Lister Hampon continued on as small robots
approached him from several parts of the room and started to clean
him up. “’There is a darkness coming.’ The Victory Machine laid
that on thicker and thicker and Collins and I made progress. Then
it elaborated. Humans have been testing the boundaries of polite
science for as long as there has been a record, and we finally
ventured into something that we should never have even considered.
A Regent Galactic company tried to make dragons out of unborn Edxi,
and they were successful. Can you imagine? Dragons! Real dragons
for amusement parks and pets that you could train in their long
adolescence of thirty five, sometimes more than forty years. When
they start into maturity they’d become ill and die. Now that’s a
forward thinking product.
The edxi found out about it. The Exile went
in search for evidence and thanks to Alice Valent, who was just a
messenger in all this – something Meunez never understood – Zarrick
the Exile found it. It doesn’t matter that Regent Galactic’s
subsidiary closed the project out years ago.It didn’t matter that
there were other companies, even secret arms of governments, that
were researching the edxi just as closely. It didn’t even matter
that thousands of people were killed by edxi in minor acts of
retribution, things no human would see as trespassing, or other
violations.
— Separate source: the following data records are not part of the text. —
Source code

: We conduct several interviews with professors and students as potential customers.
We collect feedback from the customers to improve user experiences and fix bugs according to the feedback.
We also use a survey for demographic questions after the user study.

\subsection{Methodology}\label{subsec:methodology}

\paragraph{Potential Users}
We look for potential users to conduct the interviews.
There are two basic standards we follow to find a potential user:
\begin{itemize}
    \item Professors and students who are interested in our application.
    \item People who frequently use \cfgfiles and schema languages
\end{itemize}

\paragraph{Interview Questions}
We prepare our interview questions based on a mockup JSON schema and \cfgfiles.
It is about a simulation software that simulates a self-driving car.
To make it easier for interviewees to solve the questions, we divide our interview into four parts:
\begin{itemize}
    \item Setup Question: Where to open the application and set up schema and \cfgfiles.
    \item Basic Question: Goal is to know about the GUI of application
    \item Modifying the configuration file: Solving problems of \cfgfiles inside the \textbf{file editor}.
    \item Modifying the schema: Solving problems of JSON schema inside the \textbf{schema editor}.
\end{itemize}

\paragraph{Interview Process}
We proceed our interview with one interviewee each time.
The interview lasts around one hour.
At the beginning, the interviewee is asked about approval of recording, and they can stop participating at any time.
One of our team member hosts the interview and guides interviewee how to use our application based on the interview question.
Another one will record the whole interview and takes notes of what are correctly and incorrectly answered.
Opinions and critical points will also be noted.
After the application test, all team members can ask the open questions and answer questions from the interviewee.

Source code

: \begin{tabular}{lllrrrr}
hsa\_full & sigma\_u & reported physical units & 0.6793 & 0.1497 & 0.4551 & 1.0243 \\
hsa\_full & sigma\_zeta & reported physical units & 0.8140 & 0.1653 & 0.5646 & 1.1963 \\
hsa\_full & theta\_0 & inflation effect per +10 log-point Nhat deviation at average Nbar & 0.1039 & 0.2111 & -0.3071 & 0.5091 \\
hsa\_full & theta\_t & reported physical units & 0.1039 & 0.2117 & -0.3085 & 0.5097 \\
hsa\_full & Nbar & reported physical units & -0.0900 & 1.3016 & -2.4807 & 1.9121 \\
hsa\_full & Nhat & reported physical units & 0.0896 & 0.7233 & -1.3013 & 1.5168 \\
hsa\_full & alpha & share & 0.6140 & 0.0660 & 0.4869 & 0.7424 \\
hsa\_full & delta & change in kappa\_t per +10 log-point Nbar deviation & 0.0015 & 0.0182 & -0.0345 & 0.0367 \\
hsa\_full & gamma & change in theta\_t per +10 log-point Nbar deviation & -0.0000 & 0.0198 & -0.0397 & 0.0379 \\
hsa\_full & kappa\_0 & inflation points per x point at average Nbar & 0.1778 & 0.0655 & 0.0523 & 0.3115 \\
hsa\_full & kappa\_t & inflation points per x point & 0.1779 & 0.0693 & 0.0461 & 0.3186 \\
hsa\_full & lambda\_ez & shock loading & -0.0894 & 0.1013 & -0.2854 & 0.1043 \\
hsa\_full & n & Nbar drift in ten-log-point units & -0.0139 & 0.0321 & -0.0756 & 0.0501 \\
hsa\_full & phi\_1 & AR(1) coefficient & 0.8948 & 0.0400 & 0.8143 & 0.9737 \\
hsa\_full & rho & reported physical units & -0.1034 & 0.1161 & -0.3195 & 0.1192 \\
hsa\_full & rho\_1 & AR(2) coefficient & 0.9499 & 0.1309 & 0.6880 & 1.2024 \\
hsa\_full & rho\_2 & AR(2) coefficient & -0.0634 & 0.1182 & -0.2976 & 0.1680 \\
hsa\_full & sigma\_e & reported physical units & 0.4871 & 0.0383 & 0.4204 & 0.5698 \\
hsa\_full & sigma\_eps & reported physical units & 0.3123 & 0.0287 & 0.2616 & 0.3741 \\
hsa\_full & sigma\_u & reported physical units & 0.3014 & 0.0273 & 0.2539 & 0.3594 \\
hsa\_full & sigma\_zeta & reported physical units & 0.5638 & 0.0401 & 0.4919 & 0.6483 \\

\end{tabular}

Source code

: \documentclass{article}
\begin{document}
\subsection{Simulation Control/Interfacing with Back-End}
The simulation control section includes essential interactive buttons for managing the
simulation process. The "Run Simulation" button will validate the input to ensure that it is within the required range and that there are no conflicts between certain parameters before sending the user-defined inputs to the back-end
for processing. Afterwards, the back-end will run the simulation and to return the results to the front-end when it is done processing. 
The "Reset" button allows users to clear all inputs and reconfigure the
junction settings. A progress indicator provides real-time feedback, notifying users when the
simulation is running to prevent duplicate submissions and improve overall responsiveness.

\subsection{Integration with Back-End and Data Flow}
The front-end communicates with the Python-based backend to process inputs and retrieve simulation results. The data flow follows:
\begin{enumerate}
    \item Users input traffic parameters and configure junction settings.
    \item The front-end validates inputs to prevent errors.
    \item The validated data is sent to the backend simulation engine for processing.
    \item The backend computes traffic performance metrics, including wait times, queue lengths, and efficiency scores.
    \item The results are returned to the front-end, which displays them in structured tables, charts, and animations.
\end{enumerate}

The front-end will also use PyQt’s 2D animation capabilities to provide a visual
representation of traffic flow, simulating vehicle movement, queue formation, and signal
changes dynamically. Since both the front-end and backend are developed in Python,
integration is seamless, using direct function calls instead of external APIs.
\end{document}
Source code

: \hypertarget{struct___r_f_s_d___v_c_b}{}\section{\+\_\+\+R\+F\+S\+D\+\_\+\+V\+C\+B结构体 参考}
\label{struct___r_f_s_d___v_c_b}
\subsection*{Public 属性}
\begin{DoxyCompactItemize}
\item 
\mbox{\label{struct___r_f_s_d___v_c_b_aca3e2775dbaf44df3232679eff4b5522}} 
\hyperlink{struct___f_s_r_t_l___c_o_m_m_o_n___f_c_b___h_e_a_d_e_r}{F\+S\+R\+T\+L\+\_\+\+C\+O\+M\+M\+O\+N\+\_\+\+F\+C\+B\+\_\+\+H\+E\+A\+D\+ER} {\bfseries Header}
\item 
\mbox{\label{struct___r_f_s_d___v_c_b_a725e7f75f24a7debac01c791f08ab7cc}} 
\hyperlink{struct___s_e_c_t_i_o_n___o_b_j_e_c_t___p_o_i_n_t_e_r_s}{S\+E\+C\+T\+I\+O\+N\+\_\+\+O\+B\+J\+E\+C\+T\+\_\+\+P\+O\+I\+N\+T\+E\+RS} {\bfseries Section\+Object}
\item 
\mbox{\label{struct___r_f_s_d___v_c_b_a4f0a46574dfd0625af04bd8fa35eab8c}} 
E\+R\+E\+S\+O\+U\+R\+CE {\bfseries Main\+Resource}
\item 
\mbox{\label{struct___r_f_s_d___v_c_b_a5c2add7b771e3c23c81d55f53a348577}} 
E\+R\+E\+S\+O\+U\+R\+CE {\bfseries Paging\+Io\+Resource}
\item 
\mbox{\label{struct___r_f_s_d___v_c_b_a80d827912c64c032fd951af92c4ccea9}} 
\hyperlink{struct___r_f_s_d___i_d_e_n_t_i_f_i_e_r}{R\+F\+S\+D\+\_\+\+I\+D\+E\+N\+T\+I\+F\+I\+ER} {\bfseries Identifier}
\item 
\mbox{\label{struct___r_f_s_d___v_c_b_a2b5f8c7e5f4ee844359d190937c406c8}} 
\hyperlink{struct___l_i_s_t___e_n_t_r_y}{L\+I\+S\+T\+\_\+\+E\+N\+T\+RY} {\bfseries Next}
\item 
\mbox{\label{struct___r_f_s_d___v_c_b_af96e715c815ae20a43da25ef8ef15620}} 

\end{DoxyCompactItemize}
That wasn’t appropriate retribution for humans
corrupting their children. They demanded more. Whoever was
controlling the Victory Machine knew it, and they gave me all the
directions I needed to do one thing: save humanity.”
“It’s true,” Clark said. “What’s about to
happen must happen. There is no other way.”
A broad shape with mechanical tendrils
reaching in all directions with barbs and dim lights faded into
existence near Pandem. Eve had difficulty judging, but it looked
almost as large as the Overlord II, kilometres in depth, and even
wider. “We don’t even know how they do that,” Hampon said. “Take
all the readings you want, try to follow them through whatever
faster than light solution they’re using, and you won’t discover a
thing about how they move through the universe.”